My friend Abby's husband, Bob, coined the expression "Things just got....weird!" during his summer 2010 bachelor party. It was an expression that just stuck. And, well, things did get just a little bit weird yesterday, to put it lightly. Yesterday started out on what seemed to be a normal day. My husband and I had some errands to run in the Herzliya area so we opted to lunch at the Herzliya Marina, which I love. Instead of being too cold to be outside (like our last visit there), it was so horrendously hot and humid (hovering around 100 F) that the crowds flocked indoors to enjoy the fancy mall with its loungy couches, scenic harbor views and refreshingly crisp and cool air conditioning.

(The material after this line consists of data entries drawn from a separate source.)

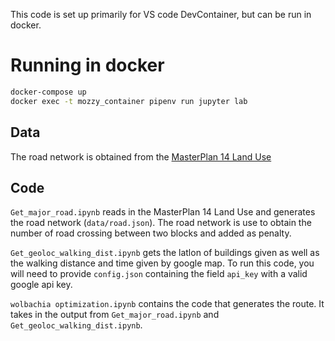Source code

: This code is set up primarily for VS code DevContainer, but can be run in docker.

# Running in docker

```bash
docker-compose up
docker exec -t mozzy_container pipenv run jupyter lab
```

## Data

The road network is obtained from the [MasterPlan 14 Land Use](https://data.gov.sg/dataset/master-plan-2014-land-use)

## Code

`Get_major_road.ipynb` reads in the MasterPlan 14 Land Use and generates the road network (`data/road.json`). The road network is use to obtain the number of road crossing between two blocks and added as penalty.

`Get_geoloc_walking_dist.ipynb` gets the latlon of buildings given as well as the walking distance and time given by google map. To run this code, you will need to provide `config.json` containing the field `api_key` with a valid google api key.

`wolbachia optimization.ipynb` contains the code that generates the route. It takes in the output from `Get_major_road.ipynb` and `Get_geoloc_walking_dist.ipynb`.
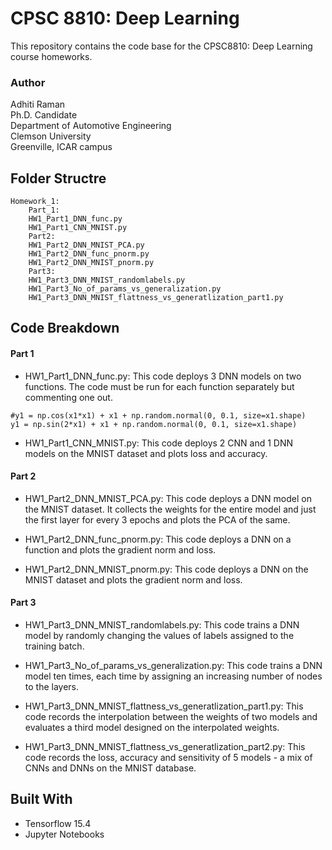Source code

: # CPSC 8810: Deep Learning

This repository contains the code base for the CPSC8810: Deep Learning course homeworks. 

### Author

Adhiti Raman  
Ph.D. Candidate  
Department of Automotive Engineering  
Clemson University  
Greenville, ICAR campus  

## Folder Structre

```
Homework_1:
    Part_1:
	HW1_Part1_DNN_func.py
	HW1_Part1_CNN_MNIST.py
    Part2:
	HW1_Part2_DNN_MNIST_PCA.py
	HW1_Part2_DNN_func_pnorm.py
	HW1_Part2_DNN_MNIST_pnorm.py
    Part3:
	HW1_Part3_DNN_MNIST_randomlabels.py
	HW1_Part3_No_of_params_vs_generalization.py	
	HW1_Part3_DNN_MNIST_flattness_vs_generatlization_part1.py
```

## Code Breakdown

#### Part 1

* HW1_Part1_DNN_func.py: This code deploys 3 DNN models on two functions. The code must be run for each function separately but commenting one out.

```
#y1 = np.cos(x1*x1) + x1 + np.random.normal(0, 0.1, size=x1.shape)
y1 = np.sin(2*x1) + x1 + np.random.normal(0, 0.1, size=x1.shape)
```

* HW1_Part1_CNN_MNIST.py: This code deploys 2 CNN and 1 DNN models on the MNIST dataset and plots loss and accuracy.

#### Part 2

* HW1_Part2_DNN_MNIST_PCA.py: This code deploys a DNN model on the MNIST dataset. It collects the weights for the entire model and just the first layer for every 3 epochs and plots the PCA of the same. 

* HW1_Part2_DNN_func_pnorm.py: This code deploys a DNN on a function and plots the gradient norm and loss.

* HW1_Part2_DNN_MNIST_pnorm.py: This code deploys a DNN on the MNIST dataset and plots the gradient norm and loss.

#### Part 3

* HW1_Part3_DNN_MNIST_randomlabels.py: This code trains a DNN model by randomly changing the values of labels assigned to the training batch. 

* HW1_Part3_No_of_params_vs_generalization.py: This code trains a DNN model ten times, each time by assigning an increasing number of nodes to the layers. 

* HW1_Part3_DNN_MNIST_flattness_vs_generatlization_part1.py: This code records the interpolation between the weights of two models and evaluates a third model designed on the interpolated weights. 

* HW1_Part3_DNN_MNIST_flattness_vs_generatlization_part2.py: This code records the loss, accuracy and sensitivity of 5 models -  a mix of CNNs and DNNs on the MNIST database. 


## Built With

* Tensorflow 15.4
* Jupyter Notebooks


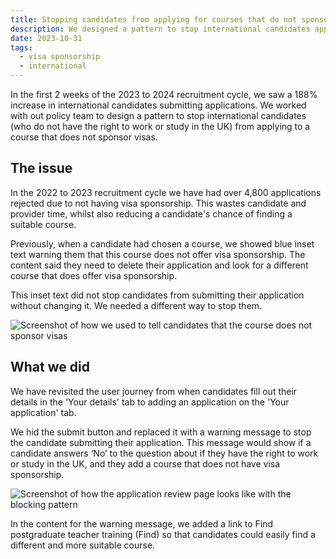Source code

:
 ```yaml
---
title: Stopping candidates from applying for courses that do not sponsor visas
description: We designed a pattern to stop international candidates applying for courses that cannot sponsor visas.
date: 2023-10-31
tags:
  - visa sponsorship
  - international
---
```


In the first 2 weeks of the 2023 to 2024 recruitment cycle, we saw a 188% increase in international candidates submitting applications. We worked with out policy team to design a pattern to stop international candidates (who do not have the right to work or study in the UK) from applying to a course that does not sponsor visas.

## The issue

In the 2022 to 2023 recruitment cycle we have had over 4,800 applications rejected due to not having visa sponsorship. This wastes candidate and provider time, whilst also reducing a candidate's chance of finding a suitable course.

Previously, when a candidate had chosen a course, we showed blue inset text warning them that this course does not offer visa sponsorship. The content said they need to delete their application and look for a different course that does offer visa sponsorship.

This inset text did not stop candidates from submitting their application without changing it. We needed a different way to stop them.

![Screenshot of how we used to tell candidates that the course does not sponsor visas](before.png)

## What we did

We have revisited the user journey from when candidates fill out their details in the 'Your details' tab to adding an application on the 'Your application' tab.

We hid the submit button and replaced it with a warning message to stop the candidate submitting their application. This message would show if a candidate answers ‘No’ to the question about if they have the right to work or study in the UK, and they add a course that does not have visa sponsorship.

![Screenshot of how the application review page looks like with the blocking pattern](after.png)

In the content for the warning message, we added a link to Find postgraduate teacher training (Find) so that candidates could easily find a different and more suitable course.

Once we arrived into the heart of Tel Aviv, however, I could quickly tell that I hadn't received the memo that yesterday was no ordinary day. This is why you must always have a camera on you at all times! And thank goodness I had one with me. While my husband was having a business meeting indoors, I decided to head over to the beach. Though I eventually made it there, this is what I found along the way:
|Welcome, ladies and gentlemen, to the 14th Annual Tel Aviv Gay Pride Parade!!|
Welcome to Tel Aviv's 14th Annual Gay Pride Parade! This is by far the most festive gay pride parade I've ever laid eyes on in my lifetime. It is a well known fact that Tel Aviv has become one of the main gay metropolises of the world. Some even say that in certain aspects, namely the craziness and loudness, Tel Aviv is even a competitor to Berlin or New York. The only thing I can knowingly compare it to is crazy spring breaks in Mexico or Halloween / ISVT events at UC Santa Barbara.
This is the 14th year that the parade has been taking place. The parade is the penultimate event in the celebration of Gay Pride Week here in Israel. The tradition began in 1998 with just a couple of hundred partiers, and has grown rapidly into an event with over 100,000 participants that seems to get wetter and wilder every year. Reports have said that nearly 5,000 people flew into Tel Aviv just to attend the celebration from around the world.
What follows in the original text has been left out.